Deg! Aku rasanya seperti disengat listrik. Itu tadi benar-benar tidak bisa dipercaya. Dean. Lelaki terpopuler di sekolah. Lelaki yang aku sukai selama 2 tahun terakhir ini. Aku terdiam saja. Mencoba untuk terlihat tenang. Aku tidak mungkin mengatakan ini pada Litta. Aku mengenal Litta. Dia harus mendapatkan keinginannya. Dia akan terus terobsesi pada sesuatu dan terlihat egois dalam mengejar impiannya. Untungnya memang selama 5 tahun ini tidak sekali pun aku dan Litta punya satu hal yang kami perebutkan. Kebanyakan kami memiliki selera yang berbeda. Dari segi warna misalnya. Aku penyuka pink, dan Litta ungu. Jadi saat membeli barang yang sama, kami tidak perlu berebut untuk warna yang sama pula.
Tapi kali ini, Litta benar-benar membuatku kebingungan. Tidak satu pun dari mantannya yang punya kriteria seperti Dean. Bagaimana caranya ia meyukai Dean? Meskipun populer, Dean termasuk good guy. Kriteria lelaki Litta yang aku kenal selama ini adalah bad boy. Litta tidak terlalu menyukai musik sepertiku. Apa yang membuatnya jatuh hati pada Dean? Dan knapa harus Dean? Lelaki seperti itu, ada banyak di luar sana yang lebih dulu dikenal Litta.
Yup begitulah ingatanku setiap kali melihat Dean.
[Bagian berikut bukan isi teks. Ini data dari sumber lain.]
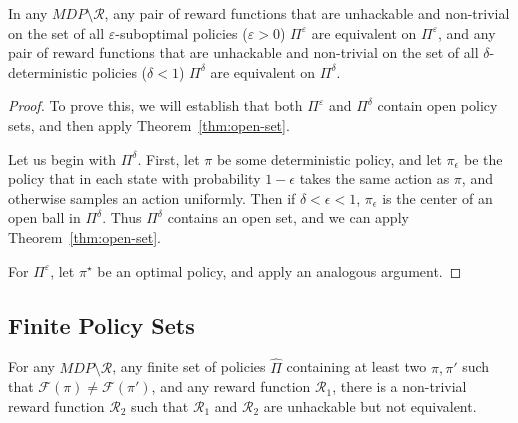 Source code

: \begin{corollary}
In any $MDP \setminus \mathcal{R}$, any pair of reward functions that are unhackable and non-trivial on the set of all $\varepsilon$-suboptimal policies ($\varepsilon>0$) $\Pi^\varepsilon$ are equivalent on $\Pi^\varepsilon$, and any pair of reward functions that are unhackable and non-trivial on the set of all $\delta$-deterministic policies ($\delta<1$) $\Pi^\delta$ are equivalent on $\Pi^\delta$.
\end{corollary}
\begin{proof}
To prove this, we will establish that both $\Pi^\varepsilon$ and $\Pi^\delta$ contain open policy sets, and then apply Theorem~\ref{thm:open-set}.

Let us begin with $\Pi^\delta$. First, let $\pi$ be some deterministic policy, and let $\pi_\epsilon$ be the policy that in each state with probability $1-\epsilon$ takes the same action as $\pi$, and otherwise samples an action uniformly. Then if $\delta < \epsilon < 1$, $\pi_\epsilon$ is the center of an open ball in $\Pi^\delta$. Thus $\Pi^\delta$ contains an open set, and we can apply Theorem~\ref{thm:open-set}.

For $\Pi^\varepsilon$, let $\pi^\star$ be an optimal policy, and apply an analogous argument.
\end{proof}





\subsection{Finite Policy Sets}

\begin{theorem}%
For any $MDP \setminus \mathcal{R}$, any finite set of policies $\hat{\Pi}$ containing at least two $\pi,\pi'$ such that $\mathcal{F}(\pi) \neq \mathcal{F}(\pi')$, and any reward function $\mathcal{R}_1$, there is a non-trivial reward function $\mathcal{R}_2$ such that $\mathcal{R}_1$ and $\mathcal{R}_2$ are unhackable but not equivalent.
\end{theorem}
Aku tidak habis pikir dengan yang pernah diucapkan Litta itu.
"Apa kabar lo?" suara yang
tak asing itu datang dari sbebelah kiriku. Litta, yang sekaligus juga menjadi
teman sebangkuku, menghampiriku yang sedaritadi bengong memikirkan kenyataan.
"Ngapain nanya kabar sih,
elah!" aku sengaja memasang muka masamku padanya.
"Habisan lo gue ajak ke kantin
mager mulu. PMS lo?" selidiknya sambil mengunyah beberapa keripik.
Aku mengambil beberapa keripik dari tangannya. Pikiranku agak kacau. Rasanya ini tidak benar. Kenapa aku harus menyimpan semuanya sendiri dalam hati sih? Sebenarnya, aku rasa tidak ada salahnya untuk mengakui semuanya. Toh aku pun punya bukti yang bisa kutunjukkan pada Litta kalau aku menyukai Dean jauh sebelum ia menyukai Dean. Ya ya, aku memang gadis yang agak menakutkan seperti itu. Aku sering menyimpan fotonya, menyetaknya, merangkai jadi sesuatu yang indah, yang aku simpan di tempat rahasia yang tidak satupun pernah menyadarinya. Bahkan tidak dengan Litta. Aku merasa ini adalah rahasia terbesar dalam hidupku, bahkan sampai-sampai aku tidak mengatakannya pada Litta. Orang yang tidak pernah aku coba untuk menutup-nutupi sesuatu darinya.
"Menurut lo, Dean gimana?" Pufft! Apa-apaan sih dia ini? Kenapa tiba-tiba menanyakan hal seperti itu?
"M...maksud lo gimana?"
tanyaku pura-pura tidak tahu.
"Ya, soalnya waktu pertama kali
gue bilang sama lo kalo gue suka sama Dean, lo cuma diam aja. Gak ada
tanggapan yang gue harapkan," jawabnya agak lemah.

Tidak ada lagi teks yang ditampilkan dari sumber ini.